The good-natured servant hastened into the kitchen with the pitcher of water in her hand; and the lad continued his delving occupation in such thorough earnest that the perspiration poured down his forehead.

By the time the maid-servant returned to the spot where he was digging, he had thrown out a great quantity of earth, and had already made a hole at least three feet deep.

"Still hard at work?" she said. "Why, you have made a place deep enough to bury that little sapling in! And what a curious shape the hole is, to be sure! Just for all the world like as if it was dug to put a dead body in! I wish you wouldn't go on digging in that way, Harry—I shall dream of nothing but graves——"

A cry of horror, bursting from the lips of the boy, interrupted the maid-servant's good-natured loquacity.

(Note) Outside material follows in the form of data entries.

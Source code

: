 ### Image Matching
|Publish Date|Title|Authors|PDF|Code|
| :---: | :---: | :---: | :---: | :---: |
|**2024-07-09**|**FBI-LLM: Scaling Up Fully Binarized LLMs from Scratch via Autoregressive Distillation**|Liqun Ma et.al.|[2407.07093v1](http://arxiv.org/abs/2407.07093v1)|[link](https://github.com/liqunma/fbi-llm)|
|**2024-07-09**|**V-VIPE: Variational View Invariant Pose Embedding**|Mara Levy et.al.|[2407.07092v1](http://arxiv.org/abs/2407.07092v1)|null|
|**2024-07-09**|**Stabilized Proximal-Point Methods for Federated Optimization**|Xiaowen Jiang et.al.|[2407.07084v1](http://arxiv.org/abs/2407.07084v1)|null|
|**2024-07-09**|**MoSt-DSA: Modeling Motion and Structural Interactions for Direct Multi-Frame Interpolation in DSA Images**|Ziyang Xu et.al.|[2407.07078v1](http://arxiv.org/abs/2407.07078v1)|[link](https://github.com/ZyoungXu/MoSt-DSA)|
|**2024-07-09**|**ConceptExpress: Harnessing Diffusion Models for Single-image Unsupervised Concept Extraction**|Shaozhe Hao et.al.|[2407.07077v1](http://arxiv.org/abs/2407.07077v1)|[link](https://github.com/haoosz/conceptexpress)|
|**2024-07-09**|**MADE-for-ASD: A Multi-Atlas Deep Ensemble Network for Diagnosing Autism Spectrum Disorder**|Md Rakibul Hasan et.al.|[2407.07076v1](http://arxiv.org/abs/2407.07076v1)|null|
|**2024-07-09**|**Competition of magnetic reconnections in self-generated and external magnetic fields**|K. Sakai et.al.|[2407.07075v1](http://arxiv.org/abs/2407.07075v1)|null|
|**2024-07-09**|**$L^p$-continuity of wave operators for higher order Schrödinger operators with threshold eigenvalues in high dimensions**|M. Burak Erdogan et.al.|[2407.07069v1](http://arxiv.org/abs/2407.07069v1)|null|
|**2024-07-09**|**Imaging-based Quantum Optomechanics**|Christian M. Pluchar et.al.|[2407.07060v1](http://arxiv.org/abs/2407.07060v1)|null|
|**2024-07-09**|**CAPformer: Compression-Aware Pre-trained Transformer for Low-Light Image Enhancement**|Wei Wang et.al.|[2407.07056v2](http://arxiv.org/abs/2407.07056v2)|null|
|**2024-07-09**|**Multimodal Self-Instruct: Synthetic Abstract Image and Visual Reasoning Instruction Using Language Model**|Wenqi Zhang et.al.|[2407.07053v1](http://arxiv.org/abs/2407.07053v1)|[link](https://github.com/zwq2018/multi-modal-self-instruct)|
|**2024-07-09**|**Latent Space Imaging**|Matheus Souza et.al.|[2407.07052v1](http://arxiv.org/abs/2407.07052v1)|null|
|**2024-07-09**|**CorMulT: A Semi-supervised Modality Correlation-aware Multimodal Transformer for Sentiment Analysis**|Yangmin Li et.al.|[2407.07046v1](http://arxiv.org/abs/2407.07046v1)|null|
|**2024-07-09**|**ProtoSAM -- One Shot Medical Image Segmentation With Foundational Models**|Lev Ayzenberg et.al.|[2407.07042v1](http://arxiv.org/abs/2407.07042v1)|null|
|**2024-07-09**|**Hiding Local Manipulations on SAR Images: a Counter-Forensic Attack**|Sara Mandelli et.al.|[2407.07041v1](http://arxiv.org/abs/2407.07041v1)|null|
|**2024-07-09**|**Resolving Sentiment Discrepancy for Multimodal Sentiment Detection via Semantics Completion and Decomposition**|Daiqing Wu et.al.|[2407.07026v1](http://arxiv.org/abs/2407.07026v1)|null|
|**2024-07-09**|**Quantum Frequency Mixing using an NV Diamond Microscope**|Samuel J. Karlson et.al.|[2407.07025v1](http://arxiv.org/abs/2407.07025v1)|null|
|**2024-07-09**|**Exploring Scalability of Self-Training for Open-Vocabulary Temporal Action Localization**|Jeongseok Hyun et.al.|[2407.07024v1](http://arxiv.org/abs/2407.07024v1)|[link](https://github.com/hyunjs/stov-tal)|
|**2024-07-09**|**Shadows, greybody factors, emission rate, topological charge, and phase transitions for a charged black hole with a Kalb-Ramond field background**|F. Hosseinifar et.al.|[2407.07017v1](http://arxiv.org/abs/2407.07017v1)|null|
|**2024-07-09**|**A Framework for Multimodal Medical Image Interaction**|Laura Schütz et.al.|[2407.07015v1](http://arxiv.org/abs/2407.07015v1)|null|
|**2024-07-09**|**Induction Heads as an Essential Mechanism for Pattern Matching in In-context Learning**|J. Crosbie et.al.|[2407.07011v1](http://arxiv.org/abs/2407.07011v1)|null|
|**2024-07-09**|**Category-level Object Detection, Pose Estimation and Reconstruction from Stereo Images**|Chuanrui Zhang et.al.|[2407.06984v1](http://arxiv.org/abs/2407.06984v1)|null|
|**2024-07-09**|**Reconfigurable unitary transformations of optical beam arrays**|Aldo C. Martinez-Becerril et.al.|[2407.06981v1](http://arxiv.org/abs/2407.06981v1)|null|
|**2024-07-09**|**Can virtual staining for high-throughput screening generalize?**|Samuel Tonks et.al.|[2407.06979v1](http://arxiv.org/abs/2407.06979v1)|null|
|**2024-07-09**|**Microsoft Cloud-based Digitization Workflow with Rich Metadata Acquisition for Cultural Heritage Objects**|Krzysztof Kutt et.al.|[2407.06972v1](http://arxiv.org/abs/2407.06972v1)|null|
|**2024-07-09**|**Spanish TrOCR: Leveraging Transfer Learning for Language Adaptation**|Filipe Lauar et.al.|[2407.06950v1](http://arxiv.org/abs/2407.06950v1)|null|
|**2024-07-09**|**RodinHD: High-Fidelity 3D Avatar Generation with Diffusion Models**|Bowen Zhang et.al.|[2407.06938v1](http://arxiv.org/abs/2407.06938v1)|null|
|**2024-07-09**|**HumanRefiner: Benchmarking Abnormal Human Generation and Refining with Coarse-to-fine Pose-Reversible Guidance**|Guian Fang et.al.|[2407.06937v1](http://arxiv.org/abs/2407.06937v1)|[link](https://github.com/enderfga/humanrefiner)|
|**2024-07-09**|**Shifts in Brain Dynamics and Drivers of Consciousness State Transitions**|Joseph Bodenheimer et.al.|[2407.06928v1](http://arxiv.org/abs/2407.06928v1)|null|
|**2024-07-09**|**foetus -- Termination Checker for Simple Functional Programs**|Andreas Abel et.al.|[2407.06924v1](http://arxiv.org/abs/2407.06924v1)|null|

"What is it, Harry?" she demanded, peeping timidly into the hole, from which the boy hastily scrambled out.

"You talk of dead bodies," he cried, shuddering from head to foot, and with a countenance ashy pale;—"but look there—a human hand——"

The maid shrieked, and darted back into the kitchen, uttering ejaculations of horror.

Mrs. Torrens heard those sounds of alarm, and hastily descended the stairs.

"Oh! missus," cried the boy, whom she encountered in the passage leading from the hall to the back door of the house; "such a horrible sight—Oh, missus! what shall we do?—what will become of us?"